Report every line of the records below that includes the string "text".

___ ENTRIES SHOWN ___

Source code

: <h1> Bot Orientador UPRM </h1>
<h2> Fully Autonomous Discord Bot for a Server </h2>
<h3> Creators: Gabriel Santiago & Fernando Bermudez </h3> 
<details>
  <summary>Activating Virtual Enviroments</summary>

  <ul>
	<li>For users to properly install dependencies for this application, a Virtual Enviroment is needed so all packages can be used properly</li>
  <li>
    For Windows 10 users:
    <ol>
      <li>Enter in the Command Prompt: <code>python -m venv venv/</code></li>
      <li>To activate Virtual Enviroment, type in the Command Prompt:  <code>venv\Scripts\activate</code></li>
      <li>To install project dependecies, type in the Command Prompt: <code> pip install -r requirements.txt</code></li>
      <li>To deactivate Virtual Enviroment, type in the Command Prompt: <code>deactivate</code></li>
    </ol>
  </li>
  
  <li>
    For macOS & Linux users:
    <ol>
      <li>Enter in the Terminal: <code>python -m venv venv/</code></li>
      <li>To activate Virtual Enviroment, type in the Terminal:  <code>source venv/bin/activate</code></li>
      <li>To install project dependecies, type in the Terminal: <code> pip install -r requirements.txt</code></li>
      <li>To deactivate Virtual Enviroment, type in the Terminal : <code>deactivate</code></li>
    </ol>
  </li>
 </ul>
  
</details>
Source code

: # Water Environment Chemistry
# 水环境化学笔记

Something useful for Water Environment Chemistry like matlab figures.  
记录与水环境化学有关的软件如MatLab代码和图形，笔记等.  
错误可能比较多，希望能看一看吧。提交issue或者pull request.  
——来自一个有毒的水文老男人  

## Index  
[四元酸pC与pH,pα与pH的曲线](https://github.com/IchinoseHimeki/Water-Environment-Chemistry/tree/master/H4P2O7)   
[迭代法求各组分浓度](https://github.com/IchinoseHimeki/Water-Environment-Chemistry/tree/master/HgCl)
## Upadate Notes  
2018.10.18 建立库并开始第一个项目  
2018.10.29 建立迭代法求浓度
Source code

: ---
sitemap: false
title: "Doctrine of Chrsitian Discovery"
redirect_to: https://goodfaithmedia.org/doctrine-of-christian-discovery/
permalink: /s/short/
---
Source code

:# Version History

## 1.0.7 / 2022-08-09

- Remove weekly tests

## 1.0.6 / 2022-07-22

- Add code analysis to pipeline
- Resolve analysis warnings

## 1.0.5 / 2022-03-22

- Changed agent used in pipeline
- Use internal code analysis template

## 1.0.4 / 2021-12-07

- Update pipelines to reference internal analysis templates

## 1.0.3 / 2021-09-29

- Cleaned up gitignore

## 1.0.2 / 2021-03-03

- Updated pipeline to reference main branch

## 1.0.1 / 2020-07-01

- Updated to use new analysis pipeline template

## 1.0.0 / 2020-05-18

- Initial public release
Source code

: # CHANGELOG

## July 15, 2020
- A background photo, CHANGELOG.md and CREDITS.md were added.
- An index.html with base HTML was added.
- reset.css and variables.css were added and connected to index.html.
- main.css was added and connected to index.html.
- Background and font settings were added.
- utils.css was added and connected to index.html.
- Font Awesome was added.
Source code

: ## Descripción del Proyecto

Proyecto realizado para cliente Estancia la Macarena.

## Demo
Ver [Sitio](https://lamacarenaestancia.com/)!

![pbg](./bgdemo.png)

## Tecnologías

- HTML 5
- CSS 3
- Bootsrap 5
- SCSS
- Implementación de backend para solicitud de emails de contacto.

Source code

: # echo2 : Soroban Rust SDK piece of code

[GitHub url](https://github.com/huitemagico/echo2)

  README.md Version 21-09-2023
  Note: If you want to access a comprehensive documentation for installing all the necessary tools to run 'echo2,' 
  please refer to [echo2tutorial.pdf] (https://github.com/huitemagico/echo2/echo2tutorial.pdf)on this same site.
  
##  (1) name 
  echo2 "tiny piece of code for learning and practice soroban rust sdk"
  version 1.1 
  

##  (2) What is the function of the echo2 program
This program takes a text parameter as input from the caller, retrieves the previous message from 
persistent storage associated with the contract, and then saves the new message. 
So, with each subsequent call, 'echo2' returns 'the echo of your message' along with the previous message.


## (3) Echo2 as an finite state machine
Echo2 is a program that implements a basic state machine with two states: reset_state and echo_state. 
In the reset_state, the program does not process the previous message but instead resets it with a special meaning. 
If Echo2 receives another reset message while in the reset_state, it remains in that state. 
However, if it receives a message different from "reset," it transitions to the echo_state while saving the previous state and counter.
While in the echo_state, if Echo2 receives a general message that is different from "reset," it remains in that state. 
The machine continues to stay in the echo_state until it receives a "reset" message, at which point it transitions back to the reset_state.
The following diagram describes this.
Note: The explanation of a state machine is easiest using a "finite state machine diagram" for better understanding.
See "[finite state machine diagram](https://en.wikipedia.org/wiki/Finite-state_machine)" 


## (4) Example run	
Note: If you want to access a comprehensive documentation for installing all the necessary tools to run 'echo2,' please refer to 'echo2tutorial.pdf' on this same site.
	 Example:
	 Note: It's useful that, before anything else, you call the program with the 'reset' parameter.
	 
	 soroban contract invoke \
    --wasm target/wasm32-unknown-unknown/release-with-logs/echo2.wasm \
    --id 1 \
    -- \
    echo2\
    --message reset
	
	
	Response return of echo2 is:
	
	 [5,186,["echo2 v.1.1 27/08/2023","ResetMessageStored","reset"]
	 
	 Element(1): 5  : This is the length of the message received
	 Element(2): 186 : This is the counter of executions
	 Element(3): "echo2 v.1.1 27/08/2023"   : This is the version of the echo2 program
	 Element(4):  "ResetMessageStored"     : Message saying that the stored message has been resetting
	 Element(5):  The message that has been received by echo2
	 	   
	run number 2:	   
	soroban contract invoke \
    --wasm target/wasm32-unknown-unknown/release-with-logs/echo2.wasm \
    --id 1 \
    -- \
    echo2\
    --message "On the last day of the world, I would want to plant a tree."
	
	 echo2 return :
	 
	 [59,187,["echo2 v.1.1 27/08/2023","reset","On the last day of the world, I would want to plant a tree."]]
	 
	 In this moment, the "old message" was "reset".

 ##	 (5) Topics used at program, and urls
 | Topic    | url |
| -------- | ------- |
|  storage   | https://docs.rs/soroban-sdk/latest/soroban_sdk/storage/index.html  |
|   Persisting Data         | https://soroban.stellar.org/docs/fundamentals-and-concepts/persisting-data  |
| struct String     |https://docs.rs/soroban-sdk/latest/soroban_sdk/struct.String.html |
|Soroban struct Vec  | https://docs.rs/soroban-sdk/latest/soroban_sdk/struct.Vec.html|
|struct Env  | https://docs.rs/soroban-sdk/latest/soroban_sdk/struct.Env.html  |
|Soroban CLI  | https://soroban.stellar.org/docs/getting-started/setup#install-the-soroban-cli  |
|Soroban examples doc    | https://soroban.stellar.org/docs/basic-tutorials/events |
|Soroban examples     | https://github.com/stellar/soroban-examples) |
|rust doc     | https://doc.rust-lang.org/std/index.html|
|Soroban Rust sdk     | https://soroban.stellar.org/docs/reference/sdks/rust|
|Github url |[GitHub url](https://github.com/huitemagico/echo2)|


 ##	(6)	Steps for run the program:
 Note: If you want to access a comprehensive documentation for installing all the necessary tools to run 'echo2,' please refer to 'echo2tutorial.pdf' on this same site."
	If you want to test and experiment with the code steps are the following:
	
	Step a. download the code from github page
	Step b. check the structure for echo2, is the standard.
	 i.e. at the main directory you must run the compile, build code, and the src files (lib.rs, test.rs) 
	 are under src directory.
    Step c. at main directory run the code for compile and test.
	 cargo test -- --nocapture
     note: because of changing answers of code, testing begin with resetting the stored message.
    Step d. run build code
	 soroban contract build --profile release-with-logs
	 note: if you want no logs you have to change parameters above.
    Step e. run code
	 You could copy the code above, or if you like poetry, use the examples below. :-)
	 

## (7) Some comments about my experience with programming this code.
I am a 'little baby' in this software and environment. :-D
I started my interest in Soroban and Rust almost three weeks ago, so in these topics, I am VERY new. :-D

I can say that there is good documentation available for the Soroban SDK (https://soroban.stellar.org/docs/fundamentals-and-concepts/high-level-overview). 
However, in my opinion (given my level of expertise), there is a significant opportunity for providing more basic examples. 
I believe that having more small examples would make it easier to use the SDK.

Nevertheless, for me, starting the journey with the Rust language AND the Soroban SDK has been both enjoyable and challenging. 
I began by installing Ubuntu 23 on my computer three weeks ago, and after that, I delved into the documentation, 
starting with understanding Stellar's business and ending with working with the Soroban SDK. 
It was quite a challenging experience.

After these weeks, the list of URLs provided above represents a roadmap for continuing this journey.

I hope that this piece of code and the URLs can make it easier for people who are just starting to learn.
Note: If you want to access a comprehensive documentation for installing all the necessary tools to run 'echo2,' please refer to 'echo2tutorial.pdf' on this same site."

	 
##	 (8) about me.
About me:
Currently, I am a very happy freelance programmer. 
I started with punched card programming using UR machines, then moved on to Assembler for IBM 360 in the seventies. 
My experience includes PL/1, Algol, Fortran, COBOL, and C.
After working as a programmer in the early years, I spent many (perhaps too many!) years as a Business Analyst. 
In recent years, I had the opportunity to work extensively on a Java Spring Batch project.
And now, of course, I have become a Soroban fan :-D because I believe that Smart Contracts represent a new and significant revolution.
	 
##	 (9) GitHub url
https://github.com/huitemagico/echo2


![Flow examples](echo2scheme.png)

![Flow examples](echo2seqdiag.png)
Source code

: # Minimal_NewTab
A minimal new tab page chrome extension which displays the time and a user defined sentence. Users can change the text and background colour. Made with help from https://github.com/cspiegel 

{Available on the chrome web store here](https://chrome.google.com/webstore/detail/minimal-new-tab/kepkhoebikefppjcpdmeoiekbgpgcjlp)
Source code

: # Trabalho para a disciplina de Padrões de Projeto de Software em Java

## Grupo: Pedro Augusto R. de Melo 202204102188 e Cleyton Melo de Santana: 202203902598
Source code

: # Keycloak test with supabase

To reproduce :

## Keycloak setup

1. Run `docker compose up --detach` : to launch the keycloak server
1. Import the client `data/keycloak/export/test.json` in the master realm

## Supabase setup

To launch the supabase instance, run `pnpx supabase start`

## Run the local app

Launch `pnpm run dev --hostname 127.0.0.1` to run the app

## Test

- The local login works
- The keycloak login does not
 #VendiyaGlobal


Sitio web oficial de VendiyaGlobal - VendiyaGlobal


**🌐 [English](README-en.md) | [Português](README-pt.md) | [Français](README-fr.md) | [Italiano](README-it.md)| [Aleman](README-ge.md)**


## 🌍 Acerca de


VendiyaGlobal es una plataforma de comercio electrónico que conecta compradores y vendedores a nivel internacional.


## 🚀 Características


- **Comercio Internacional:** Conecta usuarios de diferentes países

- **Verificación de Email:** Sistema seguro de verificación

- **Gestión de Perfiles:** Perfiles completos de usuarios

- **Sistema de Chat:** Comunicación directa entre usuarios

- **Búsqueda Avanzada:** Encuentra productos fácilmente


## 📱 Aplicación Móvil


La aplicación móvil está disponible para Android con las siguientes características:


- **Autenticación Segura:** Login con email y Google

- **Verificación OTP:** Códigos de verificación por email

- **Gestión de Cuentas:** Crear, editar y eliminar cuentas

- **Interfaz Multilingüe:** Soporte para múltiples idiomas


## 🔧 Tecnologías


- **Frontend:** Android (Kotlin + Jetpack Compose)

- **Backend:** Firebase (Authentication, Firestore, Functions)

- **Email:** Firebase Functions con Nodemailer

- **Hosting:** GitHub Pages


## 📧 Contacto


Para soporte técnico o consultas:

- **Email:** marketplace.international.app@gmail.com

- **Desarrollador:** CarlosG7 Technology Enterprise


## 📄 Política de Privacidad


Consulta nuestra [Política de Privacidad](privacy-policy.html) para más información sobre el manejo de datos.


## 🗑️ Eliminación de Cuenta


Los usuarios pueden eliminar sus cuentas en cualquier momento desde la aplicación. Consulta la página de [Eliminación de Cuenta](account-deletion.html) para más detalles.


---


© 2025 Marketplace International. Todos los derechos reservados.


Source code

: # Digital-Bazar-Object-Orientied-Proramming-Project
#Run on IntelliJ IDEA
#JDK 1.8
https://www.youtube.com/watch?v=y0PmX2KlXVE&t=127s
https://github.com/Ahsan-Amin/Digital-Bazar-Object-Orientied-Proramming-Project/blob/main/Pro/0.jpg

___

### RESPONSE BOX
This program takes a text parameter as input from the caller, retrieves the previous message from 
A minimal new tab page chrome extension which displays the time and a user defined sentence. Users can change the text and background colour. Made with help from https://github.com/cspiegel 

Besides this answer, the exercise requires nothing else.